Start of Data records

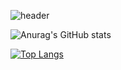 ![header](https://capsule-render.vercel.app/api?type=transparent&color=auto&height=160&section=header&text=Hello!%20I'm%20Jimeaning!&fontAlign=50&fontAlignY=70&fontSize=90&fontColor=5075fc)


![Anurag's GitHub stats](https://github-readme-stats.vercel.app/api?username=hiroong49&show_icons=true&bg_color=00000000)

[![Top Langs](https://github-readme-stats.vercel.app/api/top-langs/?username=hiroong49&layout=compact)](https://github.com/anuraghazra/github-readme-stats)
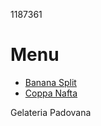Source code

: 1187361

# Menu
- [Banana Split](./banana_split.md)
- [Coppa Nafta](./coppa_nafta.md)

Gelateria Padovana

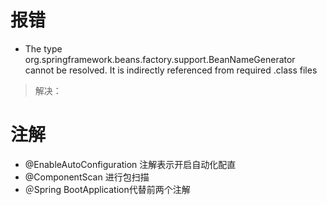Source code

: # 报错 #
- The type org.springframework.beans.factory.support.BeanNameGenerator cannot be resolved. It is indirectly referenced from required .class files</br>
    
> 解决：


# 注解 #

- @EnableAutoConfiguration 注解表示开启自动化配直
- @ComponentScan 进行包扫描
- ＠Spring BootApplication代替前两个注解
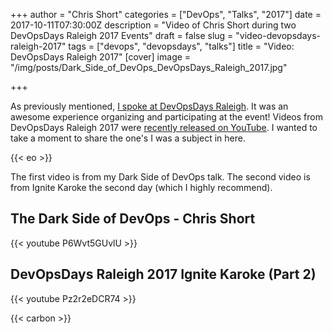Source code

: +++
author = "Chris Short"
categories = ["DevOps", "Talks", "2017"]
date = 2017-10-11T07:30:00Z
description = "Video of Chris Short during two DevOpsDays Raleigh 2017 Events"
draft = false
slug = "video-devopsdays-raleigh-2017"
tags = ["devops", "devopsdays", "talks"]
title = "Video: DevOpsDays Raleigh 2017"
[cover]
image = "/img/posts/Dark_Side_of_DevOps_DevOpsDays_Raleigh_2017.jpg"

+++

As previously mentioned, [I spoke at DevOpsDays Raleigh](/devopsdays-raleigh-2017-the-dark-side-of-devops/). It was an awesome experience organizing and participating at the event! Videos from DevOpsDays Raleigh 2017 were [recently released on YouTube](https://www.youtube.com/channel/UC4Xs0UbAdDaMRmStzhSsSag/videos). I wanted to take a moment to share the one's I was a subject in here.

{{< eo >}}

The first video is from my Dark Side of DevOps talk. The second video is from Ignite Karoke the second day (which I highly recommend).

## The Dark Side of DevOps - Chris Short

{{< youtube P6Wvt5GUvlU >}}

## DevOpsDays Raleigh 2017 Ignite Karoke (Part 2)

{{< youtube Pz2r2eDCR74 >}}

{{< carbon >}}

End of Data records

(Your assignment):
Considering each line of the records on its own, count those that contain "Short" and give only that number.

(Answer to the problem):
3